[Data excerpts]

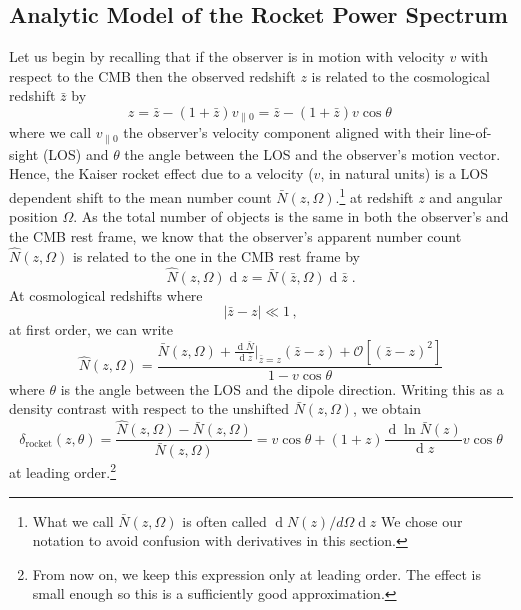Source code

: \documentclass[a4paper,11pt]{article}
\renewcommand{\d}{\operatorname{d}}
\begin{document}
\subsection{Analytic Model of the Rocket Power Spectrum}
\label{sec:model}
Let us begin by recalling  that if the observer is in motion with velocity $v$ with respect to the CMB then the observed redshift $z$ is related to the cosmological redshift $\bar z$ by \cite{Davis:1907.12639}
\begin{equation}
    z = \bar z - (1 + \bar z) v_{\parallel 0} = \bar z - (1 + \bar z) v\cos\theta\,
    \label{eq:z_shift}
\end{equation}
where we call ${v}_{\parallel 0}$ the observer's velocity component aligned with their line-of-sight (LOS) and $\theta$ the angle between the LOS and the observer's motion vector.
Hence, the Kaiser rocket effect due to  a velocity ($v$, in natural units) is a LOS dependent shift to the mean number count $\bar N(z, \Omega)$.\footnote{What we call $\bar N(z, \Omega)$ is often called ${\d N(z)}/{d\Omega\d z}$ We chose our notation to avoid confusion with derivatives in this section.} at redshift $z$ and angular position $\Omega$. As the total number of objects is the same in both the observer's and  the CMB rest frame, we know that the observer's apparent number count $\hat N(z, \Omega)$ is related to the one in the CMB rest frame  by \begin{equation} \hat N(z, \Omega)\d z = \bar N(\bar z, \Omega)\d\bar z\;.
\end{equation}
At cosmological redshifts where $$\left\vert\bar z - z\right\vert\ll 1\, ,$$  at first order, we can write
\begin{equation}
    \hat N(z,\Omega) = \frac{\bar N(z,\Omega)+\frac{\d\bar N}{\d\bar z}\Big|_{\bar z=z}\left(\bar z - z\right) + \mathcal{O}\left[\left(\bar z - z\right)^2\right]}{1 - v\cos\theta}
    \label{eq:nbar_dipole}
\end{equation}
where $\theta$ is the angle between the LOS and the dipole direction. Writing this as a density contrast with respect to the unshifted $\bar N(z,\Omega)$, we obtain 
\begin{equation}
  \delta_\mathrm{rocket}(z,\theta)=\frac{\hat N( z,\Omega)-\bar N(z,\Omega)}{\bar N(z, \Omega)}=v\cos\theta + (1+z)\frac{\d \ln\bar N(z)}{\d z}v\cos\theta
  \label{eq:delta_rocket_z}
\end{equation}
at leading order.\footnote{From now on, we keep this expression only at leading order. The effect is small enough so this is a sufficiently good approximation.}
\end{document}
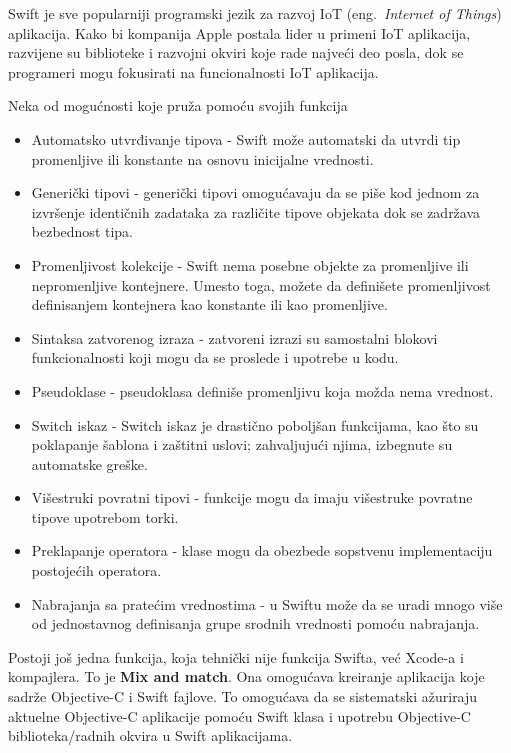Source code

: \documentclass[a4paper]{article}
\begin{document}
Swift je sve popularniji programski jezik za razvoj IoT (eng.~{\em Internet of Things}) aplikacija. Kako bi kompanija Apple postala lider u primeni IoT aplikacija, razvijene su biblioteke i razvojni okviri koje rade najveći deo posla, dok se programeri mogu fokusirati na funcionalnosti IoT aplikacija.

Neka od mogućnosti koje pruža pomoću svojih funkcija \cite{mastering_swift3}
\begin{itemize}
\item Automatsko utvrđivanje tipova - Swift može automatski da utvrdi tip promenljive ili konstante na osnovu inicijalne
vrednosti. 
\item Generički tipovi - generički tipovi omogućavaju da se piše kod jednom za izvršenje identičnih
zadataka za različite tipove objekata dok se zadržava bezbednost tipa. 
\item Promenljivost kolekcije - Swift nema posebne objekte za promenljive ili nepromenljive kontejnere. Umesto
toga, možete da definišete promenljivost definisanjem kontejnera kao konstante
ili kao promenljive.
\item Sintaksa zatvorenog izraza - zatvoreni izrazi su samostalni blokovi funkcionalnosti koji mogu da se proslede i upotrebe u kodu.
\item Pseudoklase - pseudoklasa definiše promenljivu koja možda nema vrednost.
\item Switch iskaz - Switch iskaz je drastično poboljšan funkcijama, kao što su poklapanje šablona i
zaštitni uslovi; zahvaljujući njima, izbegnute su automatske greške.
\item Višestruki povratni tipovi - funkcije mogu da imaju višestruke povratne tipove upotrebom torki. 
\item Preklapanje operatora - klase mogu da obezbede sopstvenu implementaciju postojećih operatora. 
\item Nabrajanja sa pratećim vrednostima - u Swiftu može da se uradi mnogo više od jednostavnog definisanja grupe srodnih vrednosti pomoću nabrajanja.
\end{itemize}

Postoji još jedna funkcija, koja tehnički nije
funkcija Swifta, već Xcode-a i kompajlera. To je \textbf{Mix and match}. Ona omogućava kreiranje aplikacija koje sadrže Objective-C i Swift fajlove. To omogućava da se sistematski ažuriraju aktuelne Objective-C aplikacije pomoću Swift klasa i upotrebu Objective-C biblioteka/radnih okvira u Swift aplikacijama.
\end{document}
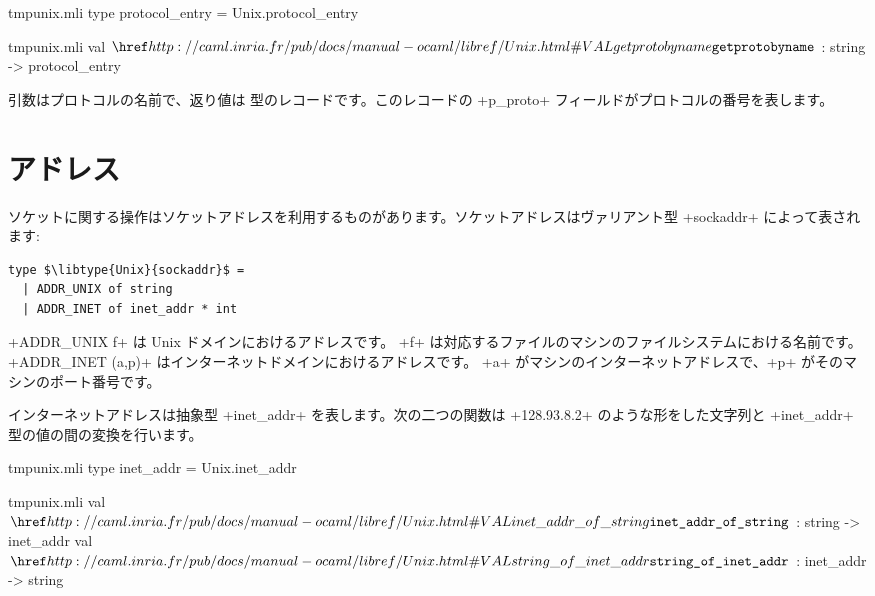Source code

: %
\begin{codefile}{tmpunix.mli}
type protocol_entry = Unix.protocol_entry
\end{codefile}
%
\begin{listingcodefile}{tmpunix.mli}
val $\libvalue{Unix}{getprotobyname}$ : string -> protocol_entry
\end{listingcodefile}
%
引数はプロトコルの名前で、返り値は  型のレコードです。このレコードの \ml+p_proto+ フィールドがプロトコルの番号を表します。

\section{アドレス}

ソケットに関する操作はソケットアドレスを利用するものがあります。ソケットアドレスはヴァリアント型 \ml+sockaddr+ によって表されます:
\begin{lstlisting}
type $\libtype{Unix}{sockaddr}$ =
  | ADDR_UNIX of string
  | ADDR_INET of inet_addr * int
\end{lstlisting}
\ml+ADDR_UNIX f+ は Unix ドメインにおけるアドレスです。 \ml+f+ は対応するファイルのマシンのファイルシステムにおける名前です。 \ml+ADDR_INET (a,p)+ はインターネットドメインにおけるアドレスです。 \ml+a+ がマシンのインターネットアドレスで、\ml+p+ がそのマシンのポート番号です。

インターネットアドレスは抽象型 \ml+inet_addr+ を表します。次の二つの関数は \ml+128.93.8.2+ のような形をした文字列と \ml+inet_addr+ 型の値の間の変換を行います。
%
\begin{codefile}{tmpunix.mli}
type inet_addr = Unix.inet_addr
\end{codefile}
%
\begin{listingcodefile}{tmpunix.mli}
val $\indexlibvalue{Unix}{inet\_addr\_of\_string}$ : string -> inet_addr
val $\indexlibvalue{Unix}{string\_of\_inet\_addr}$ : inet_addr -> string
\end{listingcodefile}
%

- Problem
From the records above, return each line where "string" occurs.

- Task output
val $\libvalue{Unix}{getprotobyname}$ : string -> protocol_entry
  | ADDR_UNIX of string
val $\indexlibvalue{Unix}{inet\_addr\_of\_string}$ : string -> inet_addr
val $\indexlibvalue{Unix}{string\_of\_inet\_addr}$ : inet_addr -> string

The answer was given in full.